§ Task prompt: Of the lines below, report only those that contain "open".

--- Records to use Enclosed Below ---

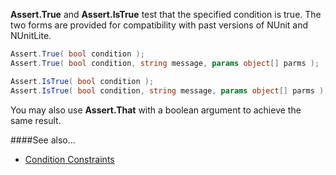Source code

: **Assert.True** and **Assert.IsTrue** test that the specified condition is true.
The two forms are provided for compatibility with past versions of NUnit and
NUnitLite.

```C#
Assert.True( bool condition );
Assert.True( bool condition, string message, params object[] parms );

Assert.IsTrue( bool condition );
Assert.IsTrue( bool condition, string message, params object[] parms );
```

You may also use **Assert.That** with a boolean argument to achieve the
same result.

####See also...
 * [Condition Constraints](constraints#condition-constraints)
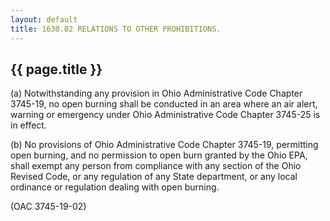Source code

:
 ```yaml
---
layout: default 
title: 1630.02 RELATIONS TO OTHER PROHIBITIONS.
---
```


{{ page.title }}
----------------

​(a) Notwithstanding any provision in Ohio Administrative Code Chapter
3745-19, no open burning shall be conducted in an area where an air
alert, warning or emergency under Ohio Administrative Code Chapter
3745-25 is in effect.

​(b) No provisions of Ohio Administrative Code Chapter 3745-19,
permitting open burning, and no permission to open burn granted by the
Ohio EPA, shall exempt any person from compliance with any section of
the Ohio Revised Code, or any regulation of any State department, or any
local ordinance or regulation dealing with open burning.

(OAC 3745-19-02)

--- End of Enclosed Records to use ---

§ Solution to the problem:
3745-19, no open burning shall be conducted in an area where an air
permitting open burning, and no permission to open burn granted by the
local ordinance or regulation dealing with open burning.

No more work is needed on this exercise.